その数年後でしたが短大生から声をかけられて「理科は成績は悪かったですが、自由研究が好きでした。誉めてもらって自分にもできることがわかって嬉しかったです。」と言ってくれました。
長々とまた書いてしまいました。すみません。こんな教師もいたんだと思ってもらえたらいいかな。
私の専門は、教師たちの組織的な教育研究活動の歴史でして、明治期から昭和60年代頃までの教育団体や研究会の史料にあたってきましたので、先生方の研究の歴史が山ほどの蓄積を持っていることは承知しているつもりです。同時に、いつでも・どこでもは「当たり前でないこと」「一様でないこと」も知っております。例に挙げたコアカリや地域教育計画を実施できた地域も、土地の先生方が研究に励まれたことが勝因でした。今回の文章には、そのあたりのことに配慮がうかがえない文面になっていたことを反省しました。

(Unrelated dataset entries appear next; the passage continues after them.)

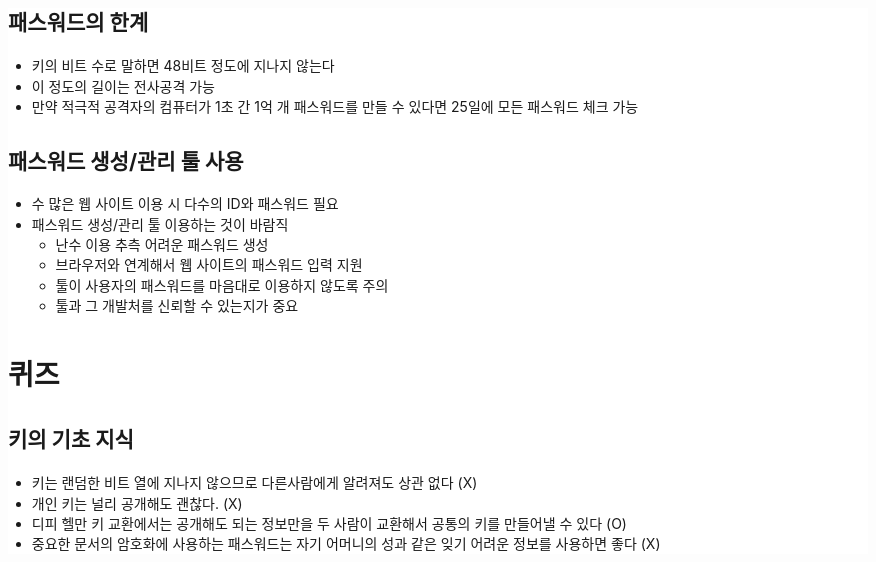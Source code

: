 ## 패스워드의 한계

- 키의 비트 수로 말하면 48비트 정도에 지나지 않는다
- 이 정도의 길이는 전사공격 가능
- 만약 적극적 공격자의 컴퓨터가 1초 간 1억 개 패스워드를 만들 수 있다면 25일에 모든 패스워드 체크 가능

## 패스워드 생성/관리 툴 사용

- 수 많은 웹 사이트 이용 시 다수의 ID와 패스워드 필요
- 패스워드 생성/관리 툴 이용하는 것이 바람직
  - 난수 이용 추측 어려운 패스워드 생성
  - 브라우저와 연계해서 웹 사이트의 패스워드 입력 지원
  - 툴이 사용자의 패스워드를 마음대로 이용하지 않도록 주의
  - 툴과 그 개발처를 신뢰할 수 있는지가 중요

# 퀴즈

## 키의 기초 지식

- 키는 랜덤한 비트 열에 지나지 않으므로 다른사람에게 알려져도 상관 없다 (X)
- 개인 키는 널리 공개해도 괜찮다. (X)
- 디피 헬만 키 교환에서는 공개해도 되는 정보만을 두 사람이 교환해서 공통의 키를 만들어낼 수 있다 (O)
- 중요한 문서의 암호화에 사용하는 패스워드는 자기 어머니의 성과 같은 잊기 어려운 정보를 사용하면 좋다 (X)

私の科目では、学び研究し続ける教師の歴史について1コマ分教えております。学生たちも、その歴史を知ることで奮い立つようで、「研究する教師たち」の思いは伝わっているように思います。そのあと現場に出して、引き続き、浅野先生のような方々が後継者を導いてくださればよいのですが、なかなかそうもいかないらしい、ということばかり聞いておりましたので……全国的には研究に対する形式的な姿勢も増えている(もともと一定数いた?)ようです。押し付け・やらされ仕事だと思っているところもあるようで、教師の多忙化がそれに拍車をかけているように感じていました。先生のおっしゃる自発的な研究団体やサークルの場合は、そんなこともないはずですがね。研修歴をカウントするなら、そういう自発的な経験こそ大事にすべきとかねがね思っています。

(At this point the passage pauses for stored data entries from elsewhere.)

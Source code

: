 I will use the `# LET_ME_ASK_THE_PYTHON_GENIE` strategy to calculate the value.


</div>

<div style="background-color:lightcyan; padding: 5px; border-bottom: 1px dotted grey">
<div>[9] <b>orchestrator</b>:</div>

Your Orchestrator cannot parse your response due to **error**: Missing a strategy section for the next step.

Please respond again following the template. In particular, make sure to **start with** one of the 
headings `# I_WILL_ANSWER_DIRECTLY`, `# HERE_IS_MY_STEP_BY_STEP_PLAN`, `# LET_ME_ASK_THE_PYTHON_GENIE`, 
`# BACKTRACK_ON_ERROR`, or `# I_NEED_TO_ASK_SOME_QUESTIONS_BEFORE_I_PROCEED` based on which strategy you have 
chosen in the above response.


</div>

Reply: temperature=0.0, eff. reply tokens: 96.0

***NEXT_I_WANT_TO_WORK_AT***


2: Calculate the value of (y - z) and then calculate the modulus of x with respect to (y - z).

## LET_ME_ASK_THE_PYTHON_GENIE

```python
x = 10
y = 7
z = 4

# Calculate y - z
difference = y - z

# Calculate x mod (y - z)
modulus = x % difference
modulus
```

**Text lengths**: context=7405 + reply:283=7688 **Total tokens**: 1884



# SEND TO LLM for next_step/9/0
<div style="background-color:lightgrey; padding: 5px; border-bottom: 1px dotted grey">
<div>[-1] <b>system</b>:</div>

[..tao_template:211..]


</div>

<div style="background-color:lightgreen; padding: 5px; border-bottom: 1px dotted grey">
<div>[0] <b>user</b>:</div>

働き方改革もなかなか進まない、または迷走する地域・学校もあるようです。私の卒業生の中からも嘆く声をしばしば聞きます。その当たりが私も危惧しているところで、執筆のモチベーションの一つでした。
入学したばかりの学生たちは、先生方の研究活動や裏の努力については何も知りませんし、実習や若手時代も運が悪ければそういう様子に出会えないこともあります。また、そもそもそういうことに対する感度が研ぎ澄まされていなければ、機会があっても見逃しかねません。出会いの機会づくりを今後も心がけていきたいです。
その他で追記されたことも、とても関心があります! 貴重なご経験、またお聞かせいただければ、参考になります。
うれしいお話でしたので、長文になってしまいました。失礼しました。
校長や管理職の研究的なリーダーシップ、やはり大事だなと改めて実感しました。先生のような方々が今後も続いて欲しいです。このような教師文化を支え励ましたい、その一心。教育政策形成の現場にも届いて欲しいです。